Effect size calculation
The correlation coefficient r was selected to calculate the overall effect size and was converted into Zr through the Fisher Z value for analysis (Peterson and Brown, 2005). Because the sample distribution of the correlation coefficient r was skewed, and the variance in the study depended on the correlation, it was necessary to transform r into Zr by Fisher Z, and the distribution of Zr could be approximated to a normal distribution. The calculation formula for Zr was as follows (Borenstein et al., 2009):
Moderator analysis
When significant heterogeneities in the relationships between parenting styles and sibling conflicts were discovered, moderator analyses were performed to determine which potential moderators could explain these heterogeneities. Mixed-effects between-level Q moderator analyses (Borenstein et al., 2010) were used to examine the effects of categorical moderators, including region and outcome measure. Fixed-effect meta-regression (Borenstein et al., 2010) was used to examine the effects of continuous moderators, including gender (the percentage of girls), mean age, and year of publication (Lu et al., 2022).
Publication bias analysis
The most common source of errors in the meta-analysis was publication bias, in which positive results were favored by publications (Egger and Smith, 1998). Funnel plots aided in determining the validity of this meta-analysis. Small sample size results would be distributed at the bottom of the funnel plot, while large sample size results would be distributed at the top of the funnel plot. The funnel plot would be similar to a symmetric inverted funnel if there was no bias, whereas the funnel plot was inclined and asymmetric (Egger et al., 1997).
The graphic results of publication bias were also supported by the fail-safe ratio (Nfs). Nfs was defined as the number of unpublished studies required to reduce the effect size from significant to insignificant. In general, Nfs was compared to 5k+10 (k was the number of effect sizes) (Rosenthal, 1979). If Nfs > 5k +10, the combined research results are less affected by publication bias (Becker, 2005). Finally, Egger’s regression was used as another method of measuring publication bias in this study.
Results
Descriptive statistics
In this meta-analysis, the literature search, identification, screening, eligibility, coding, and extracting process generated 16 included articles. Appendix Table A1 shows the basic information (i.e., coding results) of the included articles. These articles were published between 1997 and 2022, and 10 of them have been published in the last decade. The five included studies were conducted in European countries, three in the Americas, and eight in Asia.
The number of effect values k, total sample size N, minimum and maximum samples, and correlation coefficients r from the analysis of the relationship between the five parenting styles and sibling conflicts in the included articles are shown in Table 1. From the included articles, 55 effect sizes r were extracted. We extracted 19 correlation coefficients between authoritative parenting and sibling conflicts and 15 correlation coefficients between authoritarian parenting and sibling conflicts. The study on the relationship between authoritarian parenting and sibling conflicts had the largest sample size of 11,593 participants, while the study on the relationship between inconsistent parenting and sibling conflicts had the smallest sample size of 2,887 participants. When the minimum absolute value and maximum absolute value of the correlation coefficient were compared, the effect sizes differed significantly.

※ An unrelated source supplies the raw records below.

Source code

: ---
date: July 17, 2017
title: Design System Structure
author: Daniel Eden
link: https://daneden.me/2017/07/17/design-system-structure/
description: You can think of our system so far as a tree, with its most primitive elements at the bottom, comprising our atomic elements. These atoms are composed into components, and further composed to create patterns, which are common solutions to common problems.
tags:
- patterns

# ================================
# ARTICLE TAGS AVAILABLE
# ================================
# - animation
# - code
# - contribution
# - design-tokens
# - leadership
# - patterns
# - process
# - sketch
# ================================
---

Heterogeneity test and model selection
The significance of Q statistics and the I2 index were used in this meta-study to determine whether there was heterogeneity among studies under five parenting styles, as well as the basis of the selection random-effect model or fixed-effect model. Table 2 shows the results of the heterogeneity test.
Q test of the five parenting styles showed p < 0.05, indicating heterogeneity between studies. Furthermore, all I2 values greater than 75% indicated a high degree of heterogeneity between studies (Higgins et al., 2003). Therefore, the random-effect model was used to calculate the combined effect size of the five parenting styles and sibling conflicts.
Overall effect sizes
The results of combined effect sizes and 95% confidence intervals are shown in Table 3. All combined effect sizes were statistically significant (p < 0.05). The standard of effect size suggested by Cohen was adopted to judge the size of the combined effect, which was 0.1 ≤ r < 0.3 small effect; 0.3 ≤ r < 0.5 intermediate effect; r ≥ 0.5 strong effect (Cohen, 1988). There was a small and negative effect between authoritative and sibling conflicts, and a small and positive effect between authoritarian and indulgent parenting styles and sibling conflicts, with the combined effect size of r = –0.201, r = 0.235, and r = 0.293, respectively. The other two parenting styles had an intermediate and positive effect on sibling conflicts. The analysis results support the hypotheses of H1, H3, H4, and H5 but do not support the hypothesis of H2.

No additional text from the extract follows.